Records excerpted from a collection
= Beginning of Section =
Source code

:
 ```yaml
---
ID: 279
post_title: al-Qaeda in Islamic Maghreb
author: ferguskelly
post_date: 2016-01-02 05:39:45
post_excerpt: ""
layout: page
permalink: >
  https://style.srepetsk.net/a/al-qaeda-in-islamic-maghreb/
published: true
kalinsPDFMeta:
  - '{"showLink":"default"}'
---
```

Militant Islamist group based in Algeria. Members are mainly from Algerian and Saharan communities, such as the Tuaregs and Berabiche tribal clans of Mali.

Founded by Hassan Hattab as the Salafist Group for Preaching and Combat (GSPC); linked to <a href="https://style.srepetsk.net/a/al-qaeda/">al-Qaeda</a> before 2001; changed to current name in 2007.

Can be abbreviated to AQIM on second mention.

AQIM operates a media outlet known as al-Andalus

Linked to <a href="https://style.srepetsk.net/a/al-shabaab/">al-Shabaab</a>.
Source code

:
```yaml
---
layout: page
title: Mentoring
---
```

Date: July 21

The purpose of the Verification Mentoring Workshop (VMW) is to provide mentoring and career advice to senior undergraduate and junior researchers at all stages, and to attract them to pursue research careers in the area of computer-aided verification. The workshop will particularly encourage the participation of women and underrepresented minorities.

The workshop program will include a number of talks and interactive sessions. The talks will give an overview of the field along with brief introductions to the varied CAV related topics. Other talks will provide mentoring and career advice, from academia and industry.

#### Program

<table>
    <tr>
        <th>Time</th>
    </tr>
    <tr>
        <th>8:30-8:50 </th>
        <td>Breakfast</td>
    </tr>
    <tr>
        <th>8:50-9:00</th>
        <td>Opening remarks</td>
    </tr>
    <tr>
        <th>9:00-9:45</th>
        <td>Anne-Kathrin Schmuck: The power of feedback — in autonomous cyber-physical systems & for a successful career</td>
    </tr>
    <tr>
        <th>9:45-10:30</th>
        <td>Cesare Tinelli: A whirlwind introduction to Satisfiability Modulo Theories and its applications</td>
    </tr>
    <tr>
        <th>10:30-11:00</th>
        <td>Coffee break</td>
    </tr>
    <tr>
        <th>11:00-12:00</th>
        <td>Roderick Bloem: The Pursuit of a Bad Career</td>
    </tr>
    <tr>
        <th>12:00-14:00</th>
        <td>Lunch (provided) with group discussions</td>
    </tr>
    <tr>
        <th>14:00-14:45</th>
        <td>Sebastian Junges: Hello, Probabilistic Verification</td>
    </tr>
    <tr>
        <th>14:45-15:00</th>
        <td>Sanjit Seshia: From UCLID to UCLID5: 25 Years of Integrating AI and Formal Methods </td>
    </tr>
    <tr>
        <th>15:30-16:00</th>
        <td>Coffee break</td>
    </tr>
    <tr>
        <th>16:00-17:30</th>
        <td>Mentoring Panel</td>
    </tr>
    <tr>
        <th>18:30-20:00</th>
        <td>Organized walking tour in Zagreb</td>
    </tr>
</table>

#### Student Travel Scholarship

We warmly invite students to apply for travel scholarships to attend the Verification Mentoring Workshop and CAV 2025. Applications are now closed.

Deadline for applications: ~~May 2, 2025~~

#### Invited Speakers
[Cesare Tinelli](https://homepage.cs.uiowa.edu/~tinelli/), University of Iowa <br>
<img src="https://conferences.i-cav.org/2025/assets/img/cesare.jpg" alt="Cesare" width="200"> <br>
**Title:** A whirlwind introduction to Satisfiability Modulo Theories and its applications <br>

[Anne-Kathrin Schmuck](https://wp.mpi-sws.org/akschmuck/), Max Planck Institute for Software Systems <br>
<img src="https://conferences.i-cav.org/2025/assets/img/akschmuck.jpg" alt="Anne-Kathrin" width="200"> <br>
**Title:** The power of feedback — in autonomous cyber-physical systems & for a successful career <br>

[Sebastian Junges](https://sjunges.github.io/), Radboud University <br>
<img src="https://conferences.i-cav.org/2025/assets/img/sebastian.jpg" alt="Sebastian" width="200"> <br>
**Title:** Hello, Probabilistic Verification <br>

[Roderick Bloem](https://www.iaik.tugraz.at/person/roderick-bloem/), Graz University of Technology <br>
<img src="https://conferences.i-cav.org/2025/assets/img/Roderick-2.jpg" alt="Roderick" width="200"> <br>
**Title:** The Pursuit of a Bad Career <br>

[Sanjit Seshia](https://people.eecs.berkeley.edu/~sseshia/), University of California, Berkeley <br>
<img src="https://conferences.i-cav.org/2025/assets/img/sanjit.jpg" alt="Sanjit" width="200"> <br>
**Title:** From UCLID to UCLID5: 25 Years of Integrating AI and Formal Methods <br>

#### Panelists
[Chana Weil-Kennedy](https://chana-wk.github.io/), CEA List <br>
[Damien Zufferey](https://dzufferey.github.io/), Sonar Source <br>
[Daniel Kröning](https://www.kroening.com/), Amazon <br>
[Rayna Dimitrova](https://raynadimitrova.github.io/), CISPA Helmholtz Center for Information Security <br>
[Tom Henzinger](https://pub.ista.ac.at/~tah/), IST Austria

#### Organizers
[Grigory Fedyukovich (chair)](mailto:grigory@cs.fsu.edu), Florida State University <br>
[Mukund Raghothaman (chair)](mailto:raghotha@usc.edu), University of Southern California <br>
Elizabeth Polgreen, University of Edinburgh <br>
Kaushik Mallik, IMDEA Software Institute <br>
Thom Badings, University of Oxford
= End of Section =
EXERCISE BRIEF: The records above need copying. Do it exactly.

TASK OUTPUT:
Source code

:
 ```yaml
---
ID: 279
post_title: al-Qaeda in Islamic Maghreb
author: ferguskelly
post_date: 2016-01-02 05:39:45
post_excerpt: ""
layout: page
permalink: >
  https://style.srepetsk.net/a/al-qaeda-in-islamic-maghreb/
published: true
kalinsPDFMeta:
  - '{"showLink":"default"}'
---
```

Militant Islamist group based in Algeria. Members are mainly from Algerian and Saharan communities, such as the Tuaregs and Berabiche tribal clans of Mali.

Founded by Hassan Hattab as the Salafist Group for Preaching and Combat (GSPC); linked to <a href="https://style.srepetsk.net/a/al-qaeda/">al-Qaeda</a> before 2001; changed to current name in 2007.

Can be abbreviated to AQIM on second mention.

AQIM operates a media outlet known as al-Andalus

Linked to <a href="https://style.srepetsk.net/a/al-shabaab/">al-Shabaab</a>.
Source code

:
```yaml
---
layout: page
title: Mentoring
---
```

Date: July 21

The purpose of the Verification Mentoring Workshop (VMW) is to provide mentoring and career advice to senior undergraduate and junior researchers at all stages, and to attract them to pursue research careers in the area of computer-aided verification. The workshop will particularly encourage the participation of women and underrepresented minorities.

The workshop program will include a number of talks and interactive sessions. The talks will give an overview of the field along with brief introductions to the varied CAV related topics. Other talks will provide mentoring and career advice, from academia and industry.

#### Program

<table>
    <tr>
        <th>Time</th>
    </tr>
    <tr>
        <th>8:30-8:50 </th>
        <td>Breakfast</td>
    </tr>
    <tr>
        <th>8:50-9:00</th>
        <td>Opening remarks</td>
    </tr>
    <tr>
        <th>9:00-9:45</th>
        <td>Anne-Kathrin Schmuck: The power of feedback — in autonomous cyber-physical systems & for a successful career</td>
    </tr>
    <tr>
        <th>9:45-10:30</th>
        <td>Cesare Tinelli: A whirlwind introduction to Satisfiability Modulo Theories and its applications</td>
    </tr>
    <tr>
        <th>10:30-11:00</th>
        <td>Coffee break</td>
    </tr>
    <tr>
        <th>11:00-12:00</th>
        <td>Roderick Bloem: The Pursuit of a Bad Career</td>
    </tr>
    <tr>
        <th>12:00-14:00</th>
        <td>Lunch (provided) with group discussions</td>
    </tr>
    <tr>
        <th>14:00-14:45</th>
        <td>Sebastian Junges: Hello, Probabilistic Verification</td>
    </tr>
    <tr>
        <th>14:45-15:00</th>
        <td>Sanjit Seshia: From UCLID to UCLID5: 25 Years of Integrating AI and Formal Methods </td>
    </tr>
    <tr>
        <th>15:30-16:00</th>
        <td>Coffee break</td>
    </tr>
    <tr>
        <th>16:00-17:30</th>
        <td>Mentoring Panel</td>
    </tr>
    <tr>
        <th>18:30-20:00</th>
        <td>Organized walking tour in Zagreb</td>
    </tr>
</table>

#### Student Travel Scholarship

We warmly invite students to apply for travel scholarships to attend the Verification Mentoring Workshop and CAV 2025. Applications are now closed.

Deadline for applications: ~~May 2, 2025~~

#### Invited Speakers
[Cesare Tinelli](https://homepage.cs.uiowa.edu/~tinelli/), University of Iowa <br>
<img src="https://conferences.i-cav.org/2025/assets/img/cesare.jpg" alt="Cesare" width="200"> <br>
**Title:** A whirlwind introduction to Satisfiability Modulo Theories and its applications <br>

[Anne-Kathrin Schmuck](https://wp.mpi-sws.org/akschmuck/), Max Planck Institute for Software Systems <br>
<img src="https://conferences.i-cav.org/2025/assets/img/akschmuck.jpg" alt="Anne-Kathrin" width="200"> <br>
**Title:** The power of feedback — in autonomous cyber-physical systems & for a successful career <br>

[Sebastian Junges](https://sjunges.github.io/), Radboud University <br>
<img src="https://conferences.i-cav.org/2025/assets/img/sebastian.jpg" alt="Sebastian" width="200"> <br>
**Title:** Hello, Probabilistic Verification <br>

[Roderick Bloem](https://www.iaik.tugraz.at/person/roderick-bloem/), Graz University of Technology <br>
<img src="https://conferences.i-cav.org/2025/assets/img/Roderick-2.jpg" alt="Roderick" width="200"> <br>
**Title:** The Pursuit of a Bad Career <br>

[Sanjit Seshia](https://people.eecs.berkeley.edu/~sseshia/), University of California, Berkeley <br>
<img src="https://conferences.i-cav.org/2025/assets/img/sanjit.jpg" alt="Sanjit" width="200"> <br>
**Title:** From UCLID to UCLID5: 25 Years of Integrating AI and Formal Methods <br>

#### Panelists
[Chana Weil-Kennedy](https://chana-wk.github.io/), CEA List <br>
[Damien Zufferey](https://dzufferey.github.io/), Sonar Source <br>
[Daniel Kröning](https://www.kroening.com/), Amazon <br>
[Rayna Dimitrova](https://raynadimitrova.github.io/), CISPA Helmholtz Center for Information Security <br>
[Tom Henzinger](https://pub.ista.ac.at/~tah/), IST Austria

#### Organizers
[Grigory Fedyukovich (chair)](mailto:grigory@cs.fsu.edu), Florida State University <br>
[Mukund Raghothaman (chair)](mailto:raghotha@usc.edu), University of Southern California <br>
Elizabeth Polgreen, University of Edinburgh <br>
Kaushik Mallik, IMDEA Software Institute <br>
Thom Badings, University of Oxford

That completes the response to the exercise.